Excuse me while I roll my eyes as I write this, but I’m not really clear why Alexis “Lexi” Thompson being denied a special exemption to play in Monday’s final qualifier for the Women’s Open has become such a hot topic. In fact, I largely ignored it until I got so bombarded with headlines and little tidbits via my Twitter feed that I finally decided to look into what the fuss was about. Then it got me a tad riled up because my initial instinct had been correct. So, why are Lexi’s handlers making such a big deal out of it?
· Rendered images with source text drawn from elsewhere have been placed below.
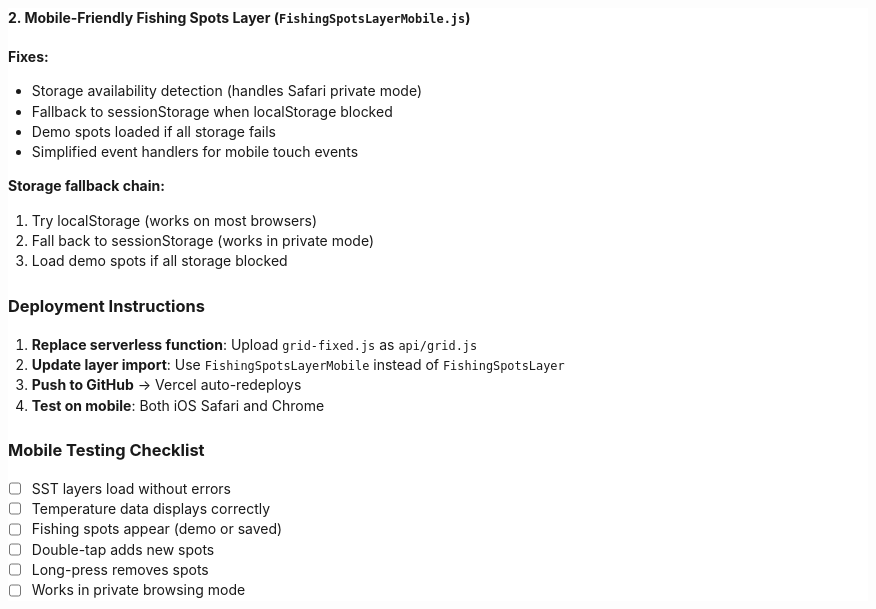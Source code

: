 #### 2. **Mobile-Friendly Fishing Spots Layer** (`FishingSpotsLayerMobile.js`)
**Fixes:**
- Storage availability detection (handles Safari private mode)
- Fallback to sessionStorage when localStorage blocked
- Demo spots loaded if all storage fails
- Simplified event handlers for mobile touch events

**Storage fallback chain:**
1. Try localStorage (works on most browsers)
2. Fall back to sessionStorage (works in private mode)
3. Load demo spots if all storage blocked

### **Deployment Instructions**
1. **Replace serverless function**: Upload `grid-fixed.js` as `api/grid.js`
2. **Update layer import**: Use `FishingSpotsLayerMobile` instead of `FishingSpotsLayer`
3. **Push to GitHub** → Vercel auto-redeploys
4. **Test on mobile**: Both iOS Safari and Chrome

### **Mobile Testing Checklist**
- [ ] SST layers load without errors
- [ ] Temperature data displays correctly
- [ ] Fishing spots appear (demo or saved)
- [ ] Double-tap adds new spots
- [ ] Long-press removes spots
- [ ] Works in private browsing mode
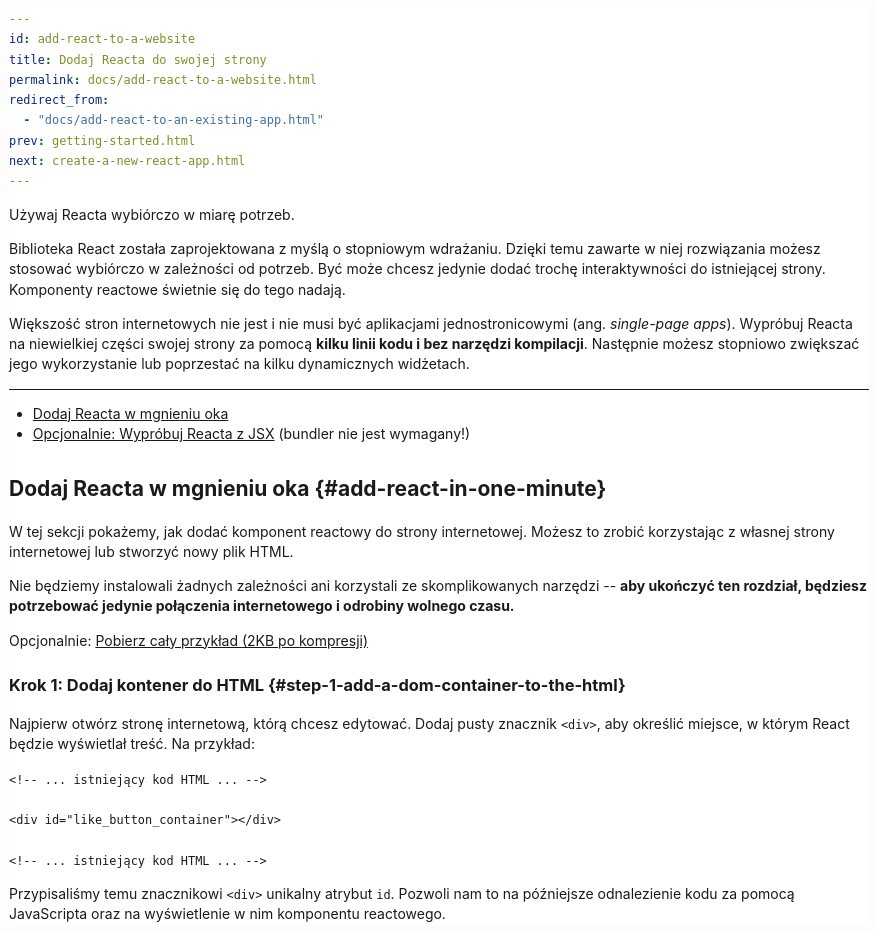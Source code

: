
 ```yaml
---
id: add-react-to-a-website
title: Dodaj Reacta do swojej strony
permalink: docs/add-react-to-a-website.html
redirect_from:
  - "docs/add-react-to-an-existing-app.html"
prev: getting-started.html
next: create-a-new-react-app.html
---
```


Używaj Reacta wybiórczo w miarę potrzeb.

Biblioteka React została zaprojektowana z myślą o stopniowym wdrażaniu. Dzięki temu zawarte w niej rozwiązania możesz stosować wybiórczo w zależności od potrzeb. Być może chcesz jedynie dodać trochę interaktywności do istniejącej strony. Komponenty reactowe świetnie się do tego nadają.

Większość stron internetowych nie jest i nie musi być aplikacjami jednostronicowymi (ang. *single-page apps*). Wypróbuj Reacta na niewielkiej części swojej strony za pomocą **kilku linii kodu i bez narzędzi kompilacji**. Następnie możesz stopniowo zwiększać jego wykorzystanie lub poprzestać na kilku dynamicznych widżetach.

---

- [Dodaj Reacta w mgnieniu oka](#add-react-in-one-minute)
- [Opcjonalnie: Wypróbuj Reacta z JSX](#optional-try-react-with-jsx) (bundler nie jest wymagany!)

## Dodaj Reacta w mgnieniu oka {#add-react-in-one-minute}

W tej sekcji pokażemy, jak dodać komponent reactowy do strony internetowej. Możesz to zrobić korzystając z własnej strony internetowej lub stworzyć nowy plik HTML.

Nie będziemy instalowali żadnych zależności ani korzystali ze skomplikowanych narzędzi -- **aby ukończyć ten rozdział, będziesz potrzebować jedynie połączenia internetowego i odrobiny wolnego czasu.**

Opcjonalnie: [Pobierz cały przykład (2KB po kompresji)](https://gist.github.com/gaearon/6668a1f6986742109c00a581ce704605/archive/f6c882b6ae18bde42dcf6fdb751aae93495a2275.zip)

### Krok 1: Dodaj kontener do HTML {#step-1-add-a-dom-container-to-the-html}

Najpierw otwórz stronę internetową, którą chcesz edytować. Dodaj pusty znacznik `<div>`, aby określić miejsce, w którym React będzie wyświetlał treść. Na przykład:

```html{3}
<!-- ... istniejący kod HTML ... -->

<div id="like_button_container"></div>

<!-- ... istniejący kod HTML ... -->
```

Przypisaliśmy temu znacznikowi `<div>` unikalny atrybut `id`. Pozwoli nam to na późniejsze odnalezienie kodu za pomocą JavaScripta oraz na wyświetlenie w nim komponentu reactowego.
From what I understand, Lexi, who finished T2 at last week’s Evian Masters, earned an exemption into final qualifying as a member of the Curtis Cup. But when the 15-year-old decided to turn pro and give up her amateur status, she also gave up the invitation — which was clearly stated on the materials. Because the pre-qualifier conflicted with the US Women’s Open, she — or her handlers — requested a special exemption into the final qualifying and it was denied.
While it’s unfortunate that one of golf’s young stars — who is playing very well and a draw to the game — will be missing out on a major, it was part of the deal when she turned pro. In two events, Lexi has earned $314,842. I’m sure she’s well aware that when you cash in, there are sometimes negative by-products. And I’m sure she’d rather keep the money and sit out this major. Plus she’s only 15 and will have dozens of opportunities to play in the British Open. (Just to be clear, I’m not crucifying Lexi here — it’s my understanding that it wasn’t Lexi making a fuss that caused this to become the great controversy of the week.)
Oh, here’s the best part — so, the Ladies’ Golf Union, which probably should have just granted Lexi the exemption (and perhaps wish they did in retrospect), indirectly blamed Michelle Wie, who was given a special exemption when she was still an amateur in 2005, for the situation. Via the Independent:
Shona Malcolm, the chief executive of the Ladies Golf Union, insisted there was nothing the governing body could do to accommodate Thompson and revealed it was the preferential treatment of Wie which led to them adopting strict criteria. When Wie was 15 she received a “special exemption” into the Women’s British Open, ironically held at Birkdale, where she was to finish third. “We have tightened up our regulations since then because of other players’ criticisms over that exemption,” said Malcolm.
For real? Now that’s what actually got me the most fired up. Let’s leave Michelle out of this storm.
Again, it is a shame Lexi won’t be in the field this week, but it is going to be alright. I’m sure we’ll see her shine again at another tournament very soon.
That said, my flight to Seattle is boarding.